Records from a data source
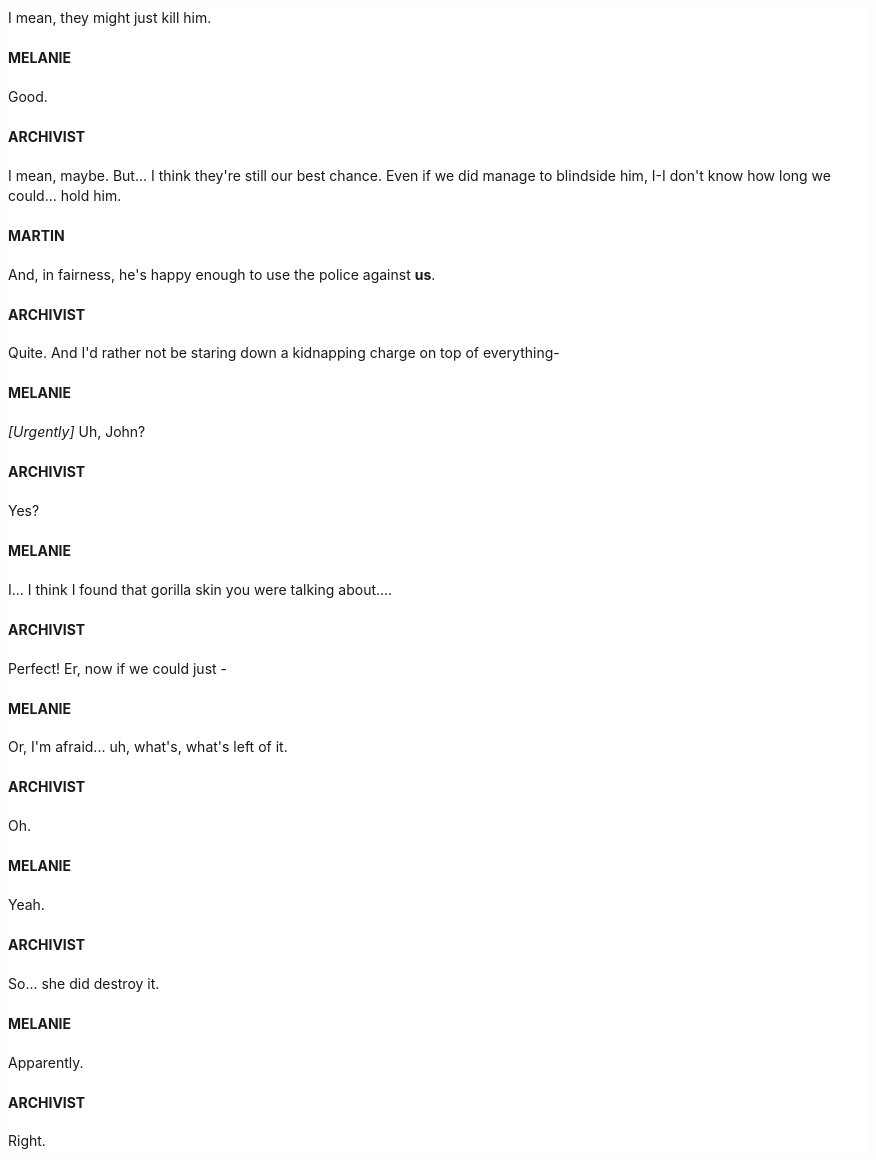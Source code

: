 I mean, they might just kill him.

#### MELANIE

Good.

#### ARCHIVIST

I mean, maybe. But... I think they're still our best chance. Even if we did manage to blindside him, I-I don't know how long we could... hold him.

#### MARTIN

And, in fairness, he's happy enough to use the police against **us**.

#### ARCHIVIST

Quite. And I'd rather not be staring down a kidnapping charge on top of everything- 

#### MELANIE

_[Urgently]_ Uh, John?

#### ARCHIVIST

Yes?

#### MELANIE

I... I think I found that gorilla skin you were talking about....

#### ARCHIVIST

Perfect! Er, now if we could just - 

#### MELANIE

Or, I'm afraid... uh, what's, what's left of it.

#### ARCHIVIST

Oh.

#### MELANIE

Yeah.

#### ARCHIVIST

So... she did destroy it.

#### MELANIE

Apparently.

#### ARCHIVIST

Right.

__What is required__
Only a number is wanted here: the tally of lines in the entries that include the word "just".

__Result of the exercise__
2